There are numerous ways to build a mobile app, all of which have advantages and disadvantages. The approach taken is often dictated by what a firm has experience in but when multiple companies may be bidding for your work, it can be helpful to know a little of the landscape.
In the early days, the choice was easy. You'd go full native. To build for iOS you would use Objective C in XCode, for Android you'd use Java in Android Studio. You did have Windows Mobile and theBlackberry too but thankfully neither gained too much traction in the mobile app space. Covering multiple platforms became a real challenge for many companies as they'd have to have coverage for at least 2 very different skillsets. Furthermore, many projects/products would require a web application meaning 3 code bases with nothing shared between them. Not only is this extremely inefficient but very costly.

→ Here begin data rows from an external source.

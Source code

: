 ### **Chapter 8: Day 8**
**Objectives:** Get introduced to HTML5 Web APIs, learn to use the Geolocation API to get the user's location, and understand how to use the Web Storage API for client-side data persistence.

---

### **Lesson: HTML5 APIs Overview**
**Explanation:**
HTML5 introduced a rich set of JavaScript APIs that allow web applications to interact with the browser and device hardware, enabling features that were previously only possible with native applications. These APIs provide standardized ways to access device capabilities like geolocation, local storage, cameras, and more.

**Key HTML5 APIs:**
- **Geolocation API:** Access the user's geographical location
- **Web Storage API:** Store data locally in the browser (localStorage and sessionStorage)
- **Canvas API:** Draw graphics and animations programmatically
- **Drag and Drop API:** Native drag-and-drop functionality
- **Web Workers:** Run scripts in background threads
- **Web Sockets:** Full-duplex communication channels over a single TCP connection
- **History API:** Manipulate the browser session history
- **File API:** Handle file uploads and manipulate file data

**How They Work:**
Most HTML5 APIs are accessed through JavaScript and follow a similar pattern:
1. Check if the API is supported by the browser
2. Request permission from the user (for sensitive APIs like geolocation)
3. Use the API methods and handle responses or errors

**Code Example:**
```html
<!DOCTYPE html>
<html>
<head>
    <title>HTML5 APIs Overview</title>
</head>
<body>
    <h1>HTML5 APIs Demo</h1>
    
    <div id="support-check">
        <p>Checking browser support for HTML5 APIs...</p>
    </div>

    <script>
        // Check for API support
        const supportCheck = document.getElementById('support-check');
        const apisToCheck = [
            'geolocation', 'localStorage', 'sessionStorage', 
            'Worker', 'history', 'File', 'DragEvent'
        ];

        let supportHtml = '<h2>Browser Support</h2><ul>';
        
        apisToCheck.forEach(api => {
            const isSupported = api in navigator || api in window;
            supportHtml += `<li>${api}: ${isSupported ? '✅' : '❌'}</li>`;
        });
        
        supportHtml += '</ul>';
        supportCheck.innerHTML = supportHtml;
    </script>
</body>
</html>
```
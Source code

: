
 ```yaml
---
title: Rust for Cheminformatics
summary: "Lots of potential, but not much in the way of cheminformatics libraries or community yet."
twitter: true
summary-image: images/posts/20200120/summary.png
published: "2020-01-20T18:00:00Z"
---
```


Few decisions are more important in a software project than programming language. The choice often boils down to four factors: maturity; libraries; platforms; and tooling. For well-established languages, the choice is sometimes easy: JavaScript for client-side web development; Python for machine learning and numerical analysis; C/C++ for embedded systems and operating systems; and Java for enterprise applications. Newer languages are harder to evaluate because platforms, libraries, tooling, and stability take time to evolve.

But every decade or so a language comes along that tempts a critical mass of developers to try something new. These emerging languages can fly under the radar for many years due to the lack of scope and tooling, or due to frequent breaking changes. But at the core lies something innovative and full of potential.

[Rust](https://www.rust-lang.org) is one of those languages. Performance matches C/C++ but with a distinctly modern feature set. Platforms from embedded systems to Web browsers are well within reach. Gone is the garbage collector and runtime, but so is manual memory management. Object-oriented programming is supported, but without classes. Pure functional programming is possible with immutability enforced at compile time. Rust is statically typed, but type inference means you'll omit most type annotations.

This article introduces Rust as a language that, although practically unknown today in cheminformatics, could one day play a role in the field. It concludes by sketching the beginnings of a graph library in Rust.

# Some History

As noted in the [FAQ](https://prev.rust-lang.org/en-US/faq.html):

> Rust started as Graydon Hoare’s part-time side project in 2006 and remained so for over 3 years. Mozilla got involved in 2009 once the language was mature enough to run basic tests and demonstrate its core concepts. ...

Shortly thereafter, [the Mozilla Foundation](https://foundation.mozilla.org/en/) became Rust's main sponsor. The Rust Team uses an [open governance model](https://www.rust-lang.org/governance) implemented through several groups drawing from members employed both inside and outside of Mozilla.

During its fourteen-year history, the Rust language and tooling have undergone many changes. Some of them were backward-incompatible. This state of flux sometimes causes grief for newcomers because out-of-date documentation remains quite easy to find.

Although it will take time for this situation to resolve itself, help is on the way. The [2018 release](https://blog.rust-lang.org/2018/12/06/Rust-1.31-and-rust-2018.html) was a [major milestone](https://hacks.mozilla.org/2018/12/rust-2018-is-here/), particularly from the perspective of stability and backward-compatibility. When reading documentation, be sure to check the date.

Then came the advent of cross platform mobile. PhoneGap (now Cordova) was one of the pioneers in this space. What it did was wrap a web application into a mobile app. iOS and Android both have/had components you that would allow you to host a web page. You would host all the web application files(images, HTML pages, Javascript files etc) in the application bundle which then got distributed to the app stores. There were some compelling reasons to go this path, most notably that you you could almost create a web and mobile application from 1 code base. A team only needed to be knowledgeable in web technologies. It was a nice idea but in practice there were some big issues with this approach including:
- Pages often took a long time to render meaning users got turned off very quickly.
- In order to access the hardware on phones you'd need to use components that exposed native functionality but were callable from the web side. Developers were reliant on hobbyist developers to build and maintain libraries. It became quite the task to find components that were well written, well maintained and kept up with the pace of changes in both iOS and Android.
- The size of applications was significantly larger than native ones. This is less of an issue today with blazing mobile data speeds and mobile vendors offering larger download limits but this wasn't always the case.
- Things started to really hot up in the later part of the last decade with the main protagonists all releasing a cross platform mobile solution, hoping to be the de facto choice for developers. Microsoft released Xamarin, Facebook released React Native and Google released Flutter. All cross platform and all compiling to somewhat native. There are compromises in all of them but all offer compelling reasons to use them over going with 2 code bases for mobile. The 2 clear winners in this space are React Native with over 1 million weekly downloads (at time of writing) and Flutter which doesn't publish such numbers.
A future blog will look at some comparisons between each of these and when 1 should be favoured over the others.
It would be amiss not to mention Ionic. The team at Ionic took over from Cordova and have moved web based cross platform to a new level. Huge improvements from Apple and Google with their web view technology coupled with some great work from the Ionic team have made it a great choice for developers. It may not be native but in many case you won't really notice.
At Rappid, we use Flutter. We love Flutter for a variety of reasons. It uses the Ski a rendering engine to draw pixels natively to devices. This means that we can as good as guarantee the app will look the same across all devices. It is very fast and allows for a very fluent and responsive UI. We also love Dart, which is the language used to write Flutter applications.
Sometimes you won't need a mobile app. It takes just a few lines of code to turn a web application into aPWA. What is a PWA and why is it important? A PWA (Progress Web App) really is just a web application that will allow you to add a shortcut of itself to your home screen. So it looks like a normal app on your phone and in most cases functions like one too. This is a great option if you don't need features like push notifications and need no or limited access to the phones hardware. We often propose this approach first to clients as it is budget friendly and often meets all the needs of the project.